Weddings have drastically changed this summer. Large, elaborate gatherings have been, in most cases, reduced to the basics: a pastor, bride and groom, small wedding party, close family, and maybe a simple reception. Not what many couples had dreamed of but, when all is said and done, the marriage takes place. The main goal is accomplished.
This illustration can help us reorient ourselves in regards to children’s and youth ministries this coming year. Many churches have labored long and hard to build programs, activities, and other events that serve children and youth. But sometimes we inadvertently put too much planning and effort into the “bells and whistles,” while regulating the main thing to the outskirts, namely, the comprehensive discipleship of children and youth. By “comprehensive,” we mean discipleship that is deeply rooted in Christian instruction and practice—doctrinal and relational in nature.
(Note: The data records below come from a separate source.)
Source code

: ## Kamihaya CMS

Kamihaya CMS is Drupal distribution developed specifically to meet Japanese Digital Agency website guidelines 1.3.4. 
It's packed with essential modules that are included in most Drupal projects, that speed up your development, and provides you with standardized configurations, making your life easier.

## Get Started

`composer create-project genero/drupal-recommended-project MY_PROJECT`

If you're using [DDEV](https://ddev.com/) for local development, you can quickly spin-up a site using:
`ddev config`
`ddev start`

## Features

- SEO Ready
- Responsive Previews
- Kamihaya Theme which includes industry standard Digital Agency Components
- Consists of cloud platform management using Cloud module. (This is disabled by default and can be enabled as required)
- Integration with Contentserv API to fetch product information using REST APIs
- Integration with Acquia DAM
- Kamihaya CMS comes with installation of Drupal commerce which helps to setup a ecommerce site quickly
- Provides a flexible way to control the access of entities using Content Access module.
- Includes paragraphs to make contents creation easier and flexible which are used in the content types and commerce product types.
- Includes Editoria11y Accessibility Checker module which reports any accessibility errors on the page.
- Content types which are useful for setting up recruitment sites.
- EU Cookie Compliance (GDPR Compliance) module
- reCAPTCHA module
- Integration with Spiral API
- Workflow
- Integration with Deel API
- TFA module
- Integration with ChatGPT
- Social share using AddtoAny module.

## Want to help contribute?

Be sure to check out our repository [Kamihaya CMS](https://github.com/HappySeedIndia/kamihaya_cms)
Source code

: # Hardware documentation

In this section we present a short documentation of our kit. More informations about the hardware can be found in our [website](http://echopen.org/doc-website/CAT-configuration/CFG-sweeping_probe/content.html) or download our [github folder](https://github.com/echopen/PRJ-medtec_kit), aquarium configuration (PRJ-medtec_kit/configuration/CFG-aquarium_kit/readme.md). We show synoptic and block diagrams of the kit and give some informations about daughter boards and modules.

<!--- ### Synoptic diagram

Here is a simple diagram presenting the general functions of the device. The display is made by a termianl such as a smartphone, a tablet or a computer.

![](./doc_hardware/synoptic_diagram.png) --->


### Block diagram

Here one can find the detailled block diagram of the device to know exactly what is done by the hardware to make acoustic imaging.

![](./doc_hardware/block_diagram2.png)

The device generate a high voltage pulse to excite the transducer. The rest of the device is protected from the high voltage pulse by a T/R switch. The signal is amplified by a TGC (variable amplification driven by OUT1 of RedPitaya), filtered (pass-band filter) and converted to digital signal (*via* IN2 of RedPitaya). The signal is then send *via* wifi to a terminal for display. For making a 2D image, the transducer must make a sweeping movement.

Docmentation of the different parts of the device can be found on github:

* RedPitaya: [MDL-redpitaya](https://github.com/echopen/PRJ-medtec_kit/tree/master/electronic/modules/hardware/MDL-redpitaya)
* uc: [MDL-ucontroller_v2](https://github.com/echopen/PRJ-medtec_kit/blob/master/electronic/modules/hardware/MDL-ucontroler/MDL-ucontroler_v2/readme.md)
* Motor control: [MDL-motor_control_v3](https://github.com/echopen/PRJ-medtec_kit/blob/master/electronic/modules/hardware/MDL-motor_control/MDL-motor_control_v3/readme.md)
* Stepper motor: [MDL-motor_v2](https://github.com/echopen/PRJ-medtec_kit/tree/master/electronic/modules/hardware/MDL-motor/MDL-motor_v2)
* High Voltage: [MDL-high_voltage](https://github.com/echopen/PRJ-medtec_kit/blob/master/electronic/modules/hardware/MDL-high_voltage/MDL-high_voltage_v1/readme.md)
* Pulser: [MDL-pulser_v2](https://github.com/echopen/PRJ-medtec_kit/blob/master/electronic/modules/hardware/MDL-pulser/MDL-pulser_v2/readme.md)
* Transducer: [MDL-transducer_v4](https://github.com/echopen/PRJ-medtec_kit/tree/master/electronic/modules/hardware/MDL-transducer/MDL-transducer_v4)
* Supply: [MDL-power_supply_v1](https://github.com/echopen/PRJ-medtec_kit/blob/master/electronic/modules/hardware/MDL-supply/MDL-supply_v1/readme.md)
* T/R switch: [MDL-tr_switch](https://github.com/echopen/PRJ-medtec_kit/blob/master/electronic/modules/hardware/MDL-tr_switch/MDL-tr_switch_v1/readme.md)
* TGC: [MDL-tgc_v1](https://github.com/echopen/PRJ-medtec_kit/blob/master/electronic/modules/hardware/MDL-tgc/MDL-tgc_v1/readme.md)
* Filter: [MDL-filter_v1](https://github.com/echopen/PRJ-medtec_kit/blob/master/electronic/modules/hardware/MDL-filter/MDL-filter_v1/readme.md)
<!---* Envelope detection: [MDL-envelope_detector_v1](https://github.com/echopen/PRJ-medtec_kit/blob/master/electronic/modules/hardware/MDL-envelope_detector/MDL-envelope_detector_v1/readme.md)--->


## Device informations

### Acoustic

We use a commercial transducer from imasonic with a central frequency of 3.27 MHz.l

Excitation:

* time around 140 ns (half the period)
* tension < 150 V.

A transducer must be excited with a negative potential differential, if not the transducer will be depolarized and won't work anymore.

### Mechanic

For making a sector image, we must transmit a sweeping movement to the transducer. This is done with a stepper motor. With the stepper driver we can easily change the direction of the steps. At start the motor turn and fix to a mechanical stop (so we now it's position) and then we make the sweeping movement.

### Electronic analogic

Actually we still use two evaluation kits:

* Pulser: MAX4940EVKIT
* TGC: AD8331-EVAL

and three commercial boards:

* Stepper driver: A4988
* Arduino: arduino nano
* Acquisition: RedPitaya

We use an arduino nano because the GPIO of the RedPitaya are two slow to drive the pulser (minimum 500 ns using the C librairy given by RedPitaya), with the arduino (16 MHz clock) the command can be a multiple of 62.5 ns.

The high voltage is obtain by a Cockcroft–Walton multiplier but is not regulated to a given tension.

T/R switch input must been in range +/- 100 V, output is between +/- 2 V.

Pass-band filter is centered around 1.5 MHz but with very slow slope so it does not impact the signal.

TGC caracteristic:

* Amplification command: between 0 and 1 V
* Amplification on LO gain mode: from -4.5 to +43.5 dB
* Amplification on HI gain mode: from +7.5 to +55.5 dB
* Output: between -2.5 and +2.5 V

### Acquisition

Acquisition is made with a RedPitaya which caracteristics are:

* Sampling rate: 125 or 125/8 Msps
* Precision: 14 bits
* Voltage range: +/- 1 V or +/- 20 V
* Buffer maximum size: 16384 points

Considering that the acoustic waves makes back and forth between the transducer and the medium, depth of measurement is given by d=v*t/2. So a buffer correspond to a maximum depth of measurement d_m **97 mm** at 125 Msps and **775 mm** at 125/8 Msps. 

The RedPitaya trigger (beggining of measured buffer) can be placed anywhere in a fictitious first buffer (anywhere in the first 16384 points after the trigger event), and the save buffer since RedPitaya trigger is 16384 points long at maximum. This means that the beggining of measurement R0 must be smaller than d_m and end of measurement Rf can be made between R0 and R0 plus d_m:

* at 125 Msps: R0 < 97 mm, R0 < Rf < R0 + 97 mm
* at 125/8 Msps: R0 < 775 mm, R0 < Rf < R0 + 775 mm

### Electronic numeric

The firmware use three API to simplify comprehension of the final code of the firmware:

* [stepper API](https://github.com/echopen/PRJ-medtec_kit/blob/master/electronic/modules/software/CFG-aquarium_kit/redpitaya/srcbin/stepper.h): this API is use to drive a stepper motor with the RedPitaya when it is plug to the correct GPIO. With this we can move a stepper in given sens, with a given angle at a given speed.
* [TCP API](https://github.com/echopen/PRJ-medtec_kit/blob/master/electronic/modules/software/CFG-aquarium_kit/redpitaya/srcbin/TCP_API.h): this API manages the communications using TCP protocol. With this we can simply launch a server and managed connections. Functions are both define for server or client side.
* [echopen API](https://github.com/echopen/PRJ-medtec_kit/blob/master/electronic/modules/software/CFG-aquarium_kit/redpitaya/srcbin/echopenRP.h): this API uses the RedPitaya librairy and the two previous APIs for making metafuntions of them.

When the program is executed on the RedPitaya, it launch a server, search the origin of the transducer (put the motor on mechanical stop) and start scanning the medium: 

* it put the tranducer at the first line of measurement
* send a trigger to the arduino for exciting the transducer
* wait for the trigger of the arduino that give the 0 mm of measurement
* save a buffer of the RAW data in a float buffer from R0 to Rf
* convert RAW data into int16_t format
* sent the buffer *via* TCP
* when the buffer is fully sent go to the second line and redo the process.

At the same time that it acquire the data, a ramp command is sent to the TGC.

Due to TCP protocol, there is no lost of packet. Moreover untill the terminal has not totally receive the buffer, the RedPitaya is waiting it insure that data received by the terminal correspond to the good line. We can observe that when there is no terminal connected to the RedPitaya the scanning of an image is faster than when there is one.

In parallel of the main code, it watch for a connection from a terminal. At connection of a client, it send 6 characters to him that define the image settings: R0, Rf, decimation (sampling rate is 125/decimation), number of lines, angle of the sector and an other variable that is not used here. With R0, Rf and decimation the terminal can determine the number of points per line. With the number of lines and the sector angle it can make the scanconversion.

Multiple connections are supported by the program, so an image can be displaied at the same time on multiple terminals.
That is why, in a strange way, the recent COVID-19 disruptions provide us with new opportunities to focus on the basics, asking questions such as…What kind of programs truly promote and fuel the comprehensive discipleship of children and youth? Are there any programs that tend to be unnecessary “bells and whistles” (as fun as they might be)? With limited resources and/or drastically changed circumstances, what can we do to make sure we are serving our students and parents?
A Place to Start
In his book, Zealous: 7 Commitments for the Discipleship of the Next Generation, David Michael lays out seven commitments that provide a vision and framework for the comprehensive discipleship of children and youth. These commitments provide a wonderful guide for setting a course for the year ahead, or as a type of sieve for evaluating your current programs.
This coming year, there is no “one size fits all” regarding programming and resources for churches and homes. Some churches will be offering in-person classes. Will there be additional midweek programs, or not? Some will have their teachers record lesson presentations for viewing in the home. Some churches will come up with other creative solutions. But, when all is said and done, committing to the essentials is what is most important. Let’s refocus our efforts this year on the comprehensive discipleship of our children and youth.